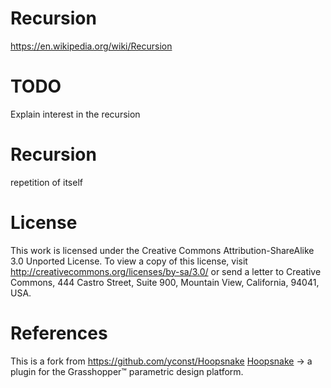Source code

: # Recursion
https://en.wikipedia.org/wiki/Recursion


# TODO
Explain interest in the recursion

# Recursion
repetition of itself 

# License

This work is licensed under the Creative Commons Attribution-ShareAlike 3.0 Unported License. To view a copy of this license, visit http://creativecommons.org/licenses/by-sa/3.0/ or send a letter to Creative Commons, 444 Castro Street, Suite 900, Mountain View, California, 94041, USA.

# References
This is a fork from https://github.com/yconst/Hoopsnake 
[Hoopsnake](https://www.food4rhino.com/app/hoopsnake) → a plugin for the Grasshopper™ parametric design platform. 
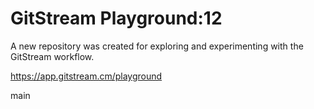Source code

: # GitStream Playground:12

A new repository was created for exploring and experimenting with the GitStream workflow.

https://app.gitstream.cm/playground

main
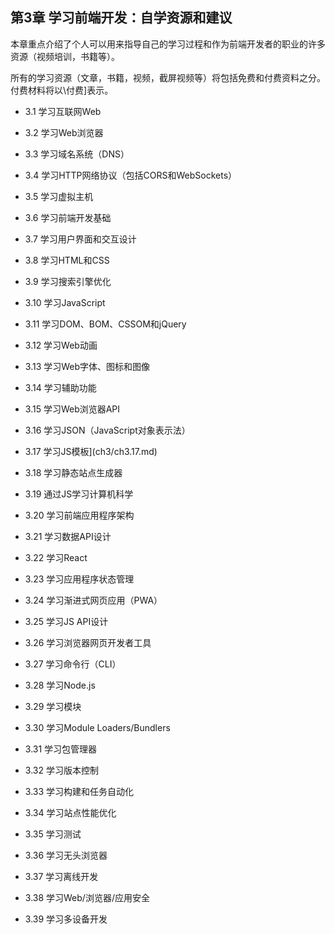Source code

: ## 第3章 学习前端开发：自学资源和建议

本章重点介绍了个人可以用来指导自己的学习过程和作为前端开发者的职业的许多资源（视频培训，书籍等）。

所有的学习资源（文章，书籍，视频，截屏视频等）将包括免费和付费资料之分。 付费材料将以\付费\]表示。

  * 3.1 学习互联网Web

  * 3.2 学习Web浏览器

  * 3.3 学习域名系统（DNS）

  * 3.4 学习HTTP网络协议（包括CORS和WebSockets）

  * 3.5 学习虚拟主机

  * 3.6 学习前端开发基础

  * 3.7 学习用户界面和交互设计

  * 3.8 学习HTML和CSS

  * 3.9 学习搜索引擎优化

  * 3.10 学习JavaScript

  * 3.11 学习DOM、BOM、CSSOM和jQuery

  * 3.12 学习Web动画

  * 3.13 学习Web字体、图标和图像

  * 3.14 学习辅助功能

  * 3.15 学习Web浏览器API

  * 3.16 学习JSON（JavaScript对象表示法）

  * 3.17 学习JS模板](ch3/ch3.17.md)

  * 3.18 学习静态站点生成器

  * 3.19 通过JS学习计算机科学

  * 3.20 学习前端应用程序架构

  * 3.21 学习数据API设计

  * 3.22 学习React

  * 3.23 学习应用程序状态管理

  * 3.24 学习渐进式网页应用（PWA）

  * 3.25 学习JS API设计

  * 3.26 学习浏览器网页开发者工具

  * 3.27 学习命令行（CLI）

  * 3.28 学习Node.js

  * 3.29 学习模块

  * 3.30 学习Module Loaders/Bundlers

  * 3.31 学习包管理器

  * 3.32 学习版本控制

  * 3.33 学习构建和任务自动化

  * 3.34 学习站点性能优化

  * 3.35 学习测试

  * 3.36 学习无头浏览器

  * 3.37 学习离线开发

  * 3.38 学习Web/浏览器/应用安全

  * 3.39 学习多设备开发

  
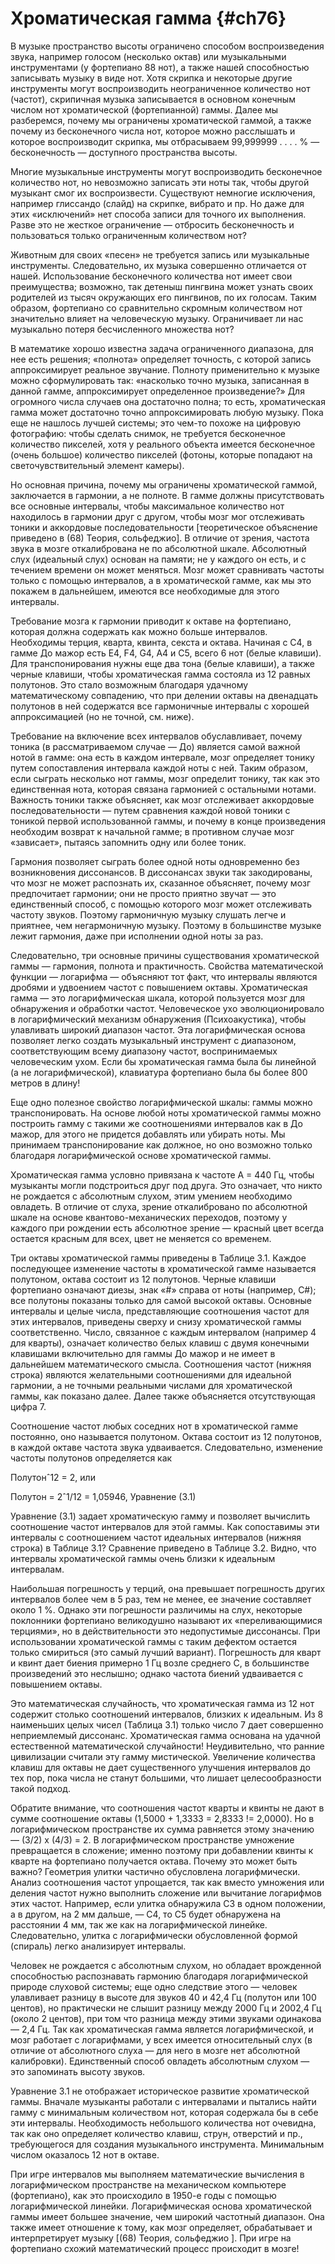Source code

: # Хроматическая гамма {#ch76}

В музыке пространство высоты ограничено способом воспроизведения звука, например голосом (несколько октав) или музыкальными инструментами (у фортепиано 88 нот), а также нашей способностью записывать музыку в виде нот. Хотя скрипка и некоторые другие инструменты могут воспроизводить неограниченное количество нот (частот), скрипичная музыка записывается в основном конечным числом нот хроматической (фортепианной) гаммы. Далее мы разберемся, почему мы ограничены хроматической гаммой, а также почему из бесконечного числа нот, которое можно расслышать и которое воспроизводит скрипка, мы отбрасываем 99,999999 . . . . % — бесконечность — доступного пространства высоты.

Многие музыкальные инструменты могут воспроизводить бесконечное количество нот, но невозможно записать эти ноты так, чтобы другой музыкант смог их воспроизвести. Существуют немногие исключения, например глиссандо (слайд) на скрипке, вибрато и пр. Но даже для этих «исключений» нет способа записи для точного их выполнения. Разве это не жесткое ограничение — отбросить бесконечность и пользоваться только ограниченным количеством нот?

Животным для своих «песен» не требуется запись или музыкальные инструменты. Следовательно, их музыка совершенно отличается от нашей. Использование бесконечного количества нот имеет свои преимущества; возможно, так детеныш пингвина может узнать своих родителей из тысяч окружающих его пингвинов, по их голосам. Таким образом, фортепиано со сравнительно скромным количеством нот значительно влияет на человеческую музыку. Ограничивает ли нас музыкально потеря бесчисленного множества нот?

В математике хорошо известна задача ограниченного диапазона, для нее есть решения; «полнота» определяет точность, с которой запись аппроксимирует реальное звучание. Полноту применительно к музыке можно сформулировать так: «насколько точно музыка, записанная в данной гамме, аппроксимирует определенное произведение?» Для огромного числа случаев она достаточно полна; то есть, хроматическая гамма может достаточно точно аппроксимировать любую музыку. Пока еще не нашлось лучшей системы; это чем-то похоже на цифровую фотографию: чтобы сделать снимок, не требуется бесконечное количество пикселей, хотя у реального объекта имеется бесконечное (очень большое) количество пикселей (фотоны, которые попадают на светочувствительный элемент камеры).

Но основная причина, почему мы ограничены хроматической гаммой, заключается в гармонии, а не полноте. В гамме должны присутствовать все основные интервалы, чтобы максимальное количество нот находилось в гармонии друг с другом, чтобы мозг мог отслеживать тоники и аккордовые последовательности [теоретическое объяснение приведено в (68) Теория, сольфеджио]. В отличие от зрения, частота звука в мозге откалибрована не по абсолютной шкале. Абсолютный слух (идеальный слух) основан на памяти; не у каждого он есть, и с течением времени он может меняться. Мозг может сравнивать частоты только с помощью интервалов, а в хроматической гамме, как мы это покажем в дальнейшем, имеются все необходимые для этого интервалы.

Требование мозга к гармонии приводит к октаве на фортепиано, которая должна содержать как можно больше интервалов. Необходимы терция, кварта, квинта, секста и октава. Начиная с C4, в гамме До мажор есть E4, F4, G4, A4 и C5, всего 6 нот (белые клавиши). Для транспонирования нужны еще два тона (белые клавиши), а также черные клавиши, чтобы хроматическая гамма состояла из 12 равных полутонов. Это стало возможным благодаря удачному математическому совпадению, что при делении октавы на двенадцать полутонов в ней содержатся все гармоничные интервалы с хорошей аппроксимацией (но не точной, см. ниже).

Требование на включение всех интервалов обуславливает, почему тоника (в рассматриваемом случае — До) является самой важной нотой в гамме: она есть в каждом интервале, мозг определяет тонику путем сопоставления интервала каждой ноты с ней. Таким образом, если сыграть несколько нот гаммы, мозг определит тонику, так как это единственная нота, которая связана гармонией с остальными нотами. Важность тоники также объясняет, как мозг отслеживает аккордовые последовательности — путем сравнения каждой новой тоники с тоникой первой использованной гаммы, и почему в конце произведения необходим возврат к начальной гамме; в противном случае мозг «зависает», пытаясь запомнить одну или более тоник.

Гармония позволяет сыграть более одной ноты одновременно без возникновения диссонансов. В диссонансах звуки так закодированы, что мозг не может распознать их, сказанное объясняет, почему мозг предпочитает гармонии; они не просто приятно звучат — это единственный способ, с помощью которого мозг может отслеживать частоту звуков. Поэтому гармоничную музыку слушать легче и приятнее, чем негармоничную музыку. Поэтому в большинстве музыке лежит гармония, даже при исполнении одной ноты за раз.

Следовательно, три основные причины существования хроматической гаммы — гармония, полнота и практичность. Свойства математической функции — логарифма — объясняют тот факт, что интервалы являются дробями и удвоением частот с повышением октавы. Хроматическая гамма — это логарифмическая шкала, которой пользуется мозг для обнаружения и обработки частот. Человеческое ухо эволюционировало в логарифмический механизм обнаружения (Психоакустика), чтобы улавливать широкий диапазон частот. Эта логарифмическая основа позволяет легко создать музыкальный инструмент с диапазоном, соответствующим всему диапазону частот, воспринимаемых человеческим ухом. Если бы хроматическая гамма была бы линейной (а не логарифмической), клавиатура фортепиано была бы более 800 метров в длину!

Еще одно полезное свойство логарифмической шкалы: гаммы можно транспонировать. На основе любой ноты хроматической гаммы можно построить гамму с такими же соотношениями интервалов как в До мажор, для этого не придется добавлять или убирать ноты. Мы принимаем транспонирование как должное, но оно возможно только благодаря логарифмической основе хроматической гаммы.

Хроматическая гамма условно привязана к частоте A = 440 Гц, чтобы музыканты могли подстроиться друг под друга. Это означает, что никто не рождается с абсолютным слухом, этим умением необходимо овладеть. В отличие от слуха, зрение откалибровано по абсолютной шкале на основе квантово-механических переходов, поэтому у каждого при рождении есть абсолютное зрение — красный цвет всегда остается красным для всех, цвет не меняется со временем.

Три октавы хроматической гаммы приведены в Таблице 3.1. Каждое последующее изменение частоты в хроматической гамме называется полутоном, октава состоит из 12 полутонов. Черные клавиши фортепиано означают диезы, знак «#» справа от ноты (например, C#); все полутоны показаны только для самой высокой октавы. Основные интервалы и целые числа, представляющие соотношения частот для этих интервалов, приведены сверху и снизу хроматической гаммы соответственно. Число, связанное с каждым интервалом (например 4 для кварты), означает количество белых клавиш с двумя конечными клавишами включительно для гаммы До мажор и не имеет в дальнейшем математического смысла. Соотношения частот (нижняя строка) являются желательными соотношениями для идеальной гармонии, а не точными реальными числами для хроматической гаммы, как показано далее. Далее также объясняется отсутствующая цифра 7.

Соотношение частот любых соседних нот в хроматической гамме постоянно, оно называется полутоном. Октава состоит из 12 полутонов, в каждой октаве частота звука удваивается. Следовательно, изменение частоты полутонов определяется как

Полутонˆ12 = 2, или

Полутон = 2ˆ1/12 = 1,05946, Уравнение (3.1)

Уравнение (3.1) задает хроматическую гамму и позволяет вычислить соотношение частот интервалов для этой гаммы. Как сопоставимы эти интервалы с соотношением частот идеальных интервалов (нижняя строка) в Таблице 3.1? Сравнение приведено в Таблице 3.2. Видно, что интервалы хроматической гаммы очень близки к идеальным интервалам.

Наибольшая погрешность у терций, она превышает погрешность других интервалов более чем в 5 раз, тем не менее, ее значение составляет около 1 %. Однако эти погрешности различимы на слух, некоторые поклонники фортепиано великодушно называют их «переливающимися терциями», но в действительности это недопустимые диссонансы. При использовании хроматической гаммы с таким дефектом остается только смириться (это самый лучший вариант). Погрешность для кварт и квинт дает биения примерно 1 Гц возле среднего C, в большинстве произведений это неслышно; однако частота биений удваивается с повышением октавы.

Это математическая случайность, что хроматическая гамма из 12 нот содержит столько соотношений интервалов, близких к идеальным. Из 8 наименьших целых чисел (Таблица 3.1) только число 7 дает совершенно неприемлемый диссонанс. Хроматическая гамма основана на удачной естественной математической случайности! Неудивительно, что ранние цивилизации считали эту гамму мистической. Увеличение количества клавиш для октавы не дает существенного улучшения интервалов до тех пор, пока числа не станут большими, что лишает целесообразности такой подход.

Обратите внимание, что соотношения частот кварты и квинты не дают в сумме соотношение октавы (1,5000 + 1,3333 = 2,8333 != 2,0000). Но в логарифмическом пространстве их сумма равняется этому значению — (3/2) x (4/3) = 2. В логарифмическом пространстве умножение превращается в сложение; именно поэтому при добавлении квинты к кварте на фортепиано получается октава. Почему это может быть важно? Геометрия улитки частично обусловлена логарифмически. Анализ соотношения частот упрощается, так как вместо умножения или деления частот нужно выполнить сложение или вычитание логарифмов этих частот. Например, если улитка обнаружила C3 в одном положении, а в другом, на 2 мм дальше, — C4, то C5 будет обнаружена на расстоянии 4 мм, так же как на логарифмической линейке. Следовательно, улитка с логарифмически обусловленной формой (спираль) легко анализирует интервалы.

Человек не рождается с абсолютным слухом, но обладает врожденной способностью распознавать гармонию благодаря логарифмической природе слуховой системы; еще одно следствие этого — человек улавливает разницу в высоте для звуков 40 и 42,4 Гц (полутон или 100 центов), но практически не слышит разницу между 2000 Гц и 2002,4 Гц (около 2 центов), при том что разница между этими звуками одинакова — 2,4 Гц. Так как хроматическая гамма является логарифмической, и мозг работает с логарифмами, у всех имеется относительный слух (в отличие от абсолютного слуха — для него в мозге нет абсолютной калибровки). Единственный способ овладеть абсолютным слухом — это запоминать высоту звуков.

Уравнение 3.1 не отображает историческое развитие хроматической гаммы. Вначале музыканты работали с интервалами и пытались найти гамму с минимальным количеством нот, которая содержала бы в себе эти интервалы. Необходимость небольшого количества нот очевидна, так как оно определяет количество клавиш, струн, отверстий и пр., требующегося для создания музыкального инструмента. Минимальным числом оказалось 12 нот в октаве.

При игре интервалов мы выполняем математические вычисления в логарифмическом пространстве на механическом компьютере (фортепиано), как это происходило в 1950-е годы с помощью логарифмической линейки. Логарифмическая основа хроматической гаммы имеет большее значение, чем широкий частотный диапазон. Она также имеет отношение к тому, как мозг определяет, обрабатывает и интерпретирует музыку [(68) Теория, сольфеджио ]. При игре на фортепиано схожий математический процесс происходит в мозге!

**What to work on**
Search the lines above for the string "основе" and copy each line that has it.

**Solution for this exercise**
Еще одно полезное свойство логарифмической шкалы: гаммы можно транспонировать. На основе любой ноты хроматической гаммы можно построить гамму с такими же соотношениями интервалов как в До мажор, для этого не придется добавлять или убирать ноты. Мы принимаем транспонирование как должное, но оно возможно только благодаря логарифмической основе хроматической гаммы.
Хроматическая гамма условно привязана к частоте A = 440 Гц, чтобы музыканты могли подстроиться друг под друга. Это означает, что никто не рождается с абсолютным слухом, этим умением необходимо овладеть. В отличие от слуха, зрение откалибровано по абсолютной шкале на основе квантово-механических переходов, поэтому у каждого при рождении есть абсолютное зрение — красный цвет всегда остается красным для всех, цвет не меняется со временем.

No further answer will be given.